I recently came across a wonderful suite of materials for introducing statistical learning:
- Hastie, et al’s free textbook (link to the PDF can be found on this page).
- The accompanying lecture videos – 15 hrs in total – freely available through YouTube (outline of, and links to, the videos here).
- Additional slides provided by professor Al Sharif (here), including PDF documents of R scripts and explanations for a wide range of topics covered in the book.
To give folks a feel for the content, it addresses many of the techniques presented at the University of Queensland’s graduate-level Machine Learning course. It also addresses many of the techniques I used, along with colleagues, at Shell to help optimise their massive coal-seam gas business in Brisbane, Australia.
I’ve looked at and used a range of training resources for software engineers and machine learners. For some, the quality can be poor and the value dubious.
But one resource that really stands above the rest – this one is world class, with very high value, is the OMSCS at Georgia Tech.
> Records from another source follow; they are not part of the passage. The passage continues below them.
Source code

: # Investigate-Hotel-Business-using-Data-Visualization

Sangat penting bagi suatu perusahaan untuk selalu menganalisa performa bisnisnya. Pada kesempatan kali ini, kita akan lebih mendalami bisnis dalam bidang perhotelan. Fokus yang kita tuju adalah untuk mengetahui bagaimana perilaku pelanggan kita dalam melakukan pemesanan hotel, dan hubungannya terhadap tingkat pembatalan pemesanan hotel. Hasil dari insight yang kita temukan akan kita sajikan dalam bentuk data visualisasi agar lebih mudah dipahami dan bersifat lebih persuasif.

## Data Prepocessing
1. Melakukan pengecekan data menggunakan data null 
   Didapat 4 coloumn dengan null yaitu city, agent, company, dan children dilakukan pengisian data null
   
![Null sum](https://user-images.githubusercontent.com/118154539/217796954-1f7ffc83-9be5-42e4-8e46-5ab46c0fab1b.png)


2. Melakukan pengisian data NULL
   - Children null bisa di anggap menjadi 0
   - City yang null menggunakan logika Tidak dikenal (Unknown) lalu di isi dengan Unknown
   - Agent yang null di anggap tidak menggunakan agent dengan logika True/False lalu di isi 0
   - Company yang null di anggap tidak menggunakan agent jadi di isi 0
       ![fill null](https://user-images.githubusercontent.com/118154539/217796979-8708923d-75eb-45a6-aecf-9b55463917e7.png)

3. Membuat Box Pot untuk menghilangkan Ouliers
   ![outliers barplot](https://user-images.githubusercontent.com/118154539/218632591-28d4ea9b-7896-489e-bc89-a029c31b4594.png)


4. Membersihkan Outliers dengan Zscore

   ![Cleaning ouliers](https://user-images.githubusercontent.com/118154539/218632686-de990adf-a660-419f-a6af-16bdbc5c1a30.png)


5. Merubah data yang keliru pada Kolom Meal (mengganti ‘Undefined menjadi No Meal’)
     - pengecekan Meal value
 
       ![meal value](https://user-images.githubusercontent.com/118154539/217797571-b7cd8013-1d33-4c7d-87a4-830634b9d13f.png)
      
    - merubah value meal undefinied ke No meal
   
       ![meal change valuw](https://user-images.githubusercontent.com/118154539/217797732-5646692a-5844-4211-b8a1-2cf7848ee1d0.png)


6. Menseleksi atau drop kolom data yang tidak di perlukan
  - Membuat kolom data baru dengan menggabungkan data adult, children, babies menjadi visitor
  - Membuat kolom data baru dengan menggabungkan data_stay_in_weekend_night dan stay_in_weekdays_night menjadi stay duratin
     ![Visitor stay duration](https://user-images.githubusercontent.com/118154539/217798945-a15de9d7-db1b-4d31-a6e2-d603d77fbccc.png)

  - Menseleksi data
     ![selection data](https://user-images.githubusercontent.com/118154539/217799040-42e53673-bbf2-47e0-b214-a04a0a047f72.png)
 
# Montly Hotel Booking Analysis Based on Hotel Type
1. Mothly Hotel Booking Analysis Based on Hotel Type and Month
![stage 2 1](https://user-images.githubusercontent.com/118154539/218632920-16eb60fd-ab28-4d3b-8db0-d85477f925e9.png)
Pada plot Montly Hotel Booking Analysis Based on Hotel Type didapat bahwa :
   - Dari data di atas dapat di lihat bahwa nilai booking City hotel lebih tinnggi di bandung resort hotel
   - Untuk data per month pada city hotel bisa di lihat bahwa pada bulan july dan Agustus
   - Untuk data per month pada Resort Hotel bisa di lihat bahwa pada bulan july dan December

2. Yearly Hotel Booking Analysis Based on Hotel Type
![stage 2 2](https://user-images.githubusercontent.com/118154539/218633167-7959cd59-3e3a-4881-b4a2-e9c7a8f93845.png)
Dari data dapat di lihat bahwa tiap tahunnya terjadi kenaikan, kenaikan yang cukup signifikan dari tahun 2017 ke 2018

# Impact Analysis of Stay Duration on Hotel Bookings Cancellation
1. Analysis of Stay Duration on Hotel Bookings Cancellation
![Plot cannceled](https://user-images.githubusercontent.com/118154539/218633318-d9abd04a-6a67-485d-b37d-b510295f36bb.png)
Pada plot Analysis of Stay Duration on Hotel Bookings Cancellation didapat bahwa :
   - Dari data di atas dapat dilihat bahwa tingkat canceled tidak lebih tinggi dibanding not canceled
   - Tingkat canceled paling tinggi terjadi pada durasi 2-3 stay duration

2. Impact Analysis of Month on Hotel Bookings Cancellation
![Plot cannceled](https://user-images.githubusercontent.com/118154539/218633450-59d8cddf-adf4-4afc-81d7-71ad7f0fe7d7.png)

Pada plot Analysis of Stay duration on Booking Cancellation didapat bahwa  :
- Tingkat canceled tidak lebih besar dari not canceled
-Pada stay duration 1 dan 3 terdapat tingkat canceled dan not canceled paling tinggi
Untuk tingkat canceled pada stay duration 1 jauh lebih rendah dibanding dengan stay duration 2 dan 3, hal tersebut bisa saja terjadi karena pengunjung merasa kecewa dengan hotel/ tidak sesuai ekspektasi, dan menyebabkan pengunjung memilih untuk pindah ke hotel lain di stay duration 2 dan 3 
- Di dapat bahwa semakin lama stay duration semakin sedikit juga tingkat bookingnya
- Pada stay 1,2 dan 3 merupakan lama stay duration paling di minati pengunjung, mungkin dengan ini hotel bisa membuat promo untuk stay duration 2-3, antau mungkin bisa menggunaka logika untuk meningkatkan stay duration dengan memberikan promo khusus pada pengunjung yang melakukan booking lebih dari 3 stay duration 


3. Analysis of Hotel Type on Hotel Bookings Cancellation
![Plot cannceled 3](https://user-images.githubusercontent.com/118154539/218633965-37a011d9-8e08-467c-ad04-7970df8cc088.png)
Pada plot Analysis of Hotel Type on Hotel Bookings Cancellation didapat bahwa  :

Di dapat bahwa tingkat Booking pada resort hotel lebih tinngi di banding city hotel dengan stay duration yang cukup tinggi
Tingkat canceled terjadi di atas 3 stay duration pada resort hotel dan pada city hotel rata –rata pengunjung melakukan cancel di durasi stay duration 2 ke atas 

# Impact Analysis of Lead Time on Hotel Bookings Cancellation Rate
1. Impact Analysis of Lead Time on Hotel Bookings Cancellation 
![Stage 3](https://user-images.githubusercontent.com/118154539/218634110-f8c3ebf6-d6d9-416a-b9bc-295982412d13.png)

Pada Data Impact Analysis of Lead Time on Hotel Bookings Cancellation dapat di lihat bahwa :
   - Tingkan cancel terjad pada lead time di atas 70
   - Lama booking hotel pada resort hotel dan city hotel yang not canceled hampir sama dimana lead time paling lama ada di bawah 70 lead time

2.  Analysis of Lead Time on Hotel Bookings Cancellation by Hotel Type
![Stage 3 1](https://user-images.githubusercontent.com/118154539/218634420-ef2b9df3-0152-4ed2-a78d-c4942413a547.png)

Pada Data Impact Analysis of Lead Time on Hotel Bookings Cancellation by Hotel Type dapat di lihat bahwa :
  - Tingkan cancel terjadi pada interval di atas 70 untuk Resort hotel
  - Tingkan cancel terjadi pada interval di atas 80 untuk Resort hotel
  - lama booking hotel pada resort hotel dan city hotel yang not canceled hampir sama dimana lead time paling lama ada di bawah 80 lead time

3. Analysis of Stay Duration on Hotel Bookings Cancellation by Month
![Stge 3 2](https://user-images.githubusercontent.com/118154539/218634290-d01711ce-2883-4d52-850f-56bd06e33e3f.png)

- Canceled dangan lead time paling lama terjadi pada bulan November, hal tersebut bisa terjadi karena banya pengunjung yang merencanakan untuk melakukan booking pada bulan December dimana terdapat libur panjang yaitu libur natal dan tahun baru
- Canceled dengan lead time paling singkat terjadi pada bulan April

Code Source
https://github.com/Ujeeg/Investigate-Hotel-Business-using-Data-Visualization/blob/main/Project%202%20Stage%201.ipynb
If you don’t know already, OMSCS stands for the Online Masters of Science in Computer Science. Georgia Tech has partnered with Udacity to deliver courses online for those who want to study – at the post-graduate level – computer science. If you take 10 courses the will give you a MS in CS. But keep in mind it is one of the top computer science departments in the US, and is not easy.
Their mission is to make education accessible to more people, and they do so by charging the fees at cost. The entire degree costs ~US$7k.
The program is part-time – the most aggressive schedule would be 5 courses in a 12 month period – so can be completed in 2+ years.
If an engineer has some background in basic object oriented programming, networking, relational databases and some prior exposure to memory management and Python, then it should be possible to get through the course work. (Check out the OMSCS subreddit for admission stats)
At one course per semester, it would be a ~3 year effort. And would comprise a significant technical development path for any relatively junior machine learner.
Not too bad for technical development. USD$7k and 3 years, part-time!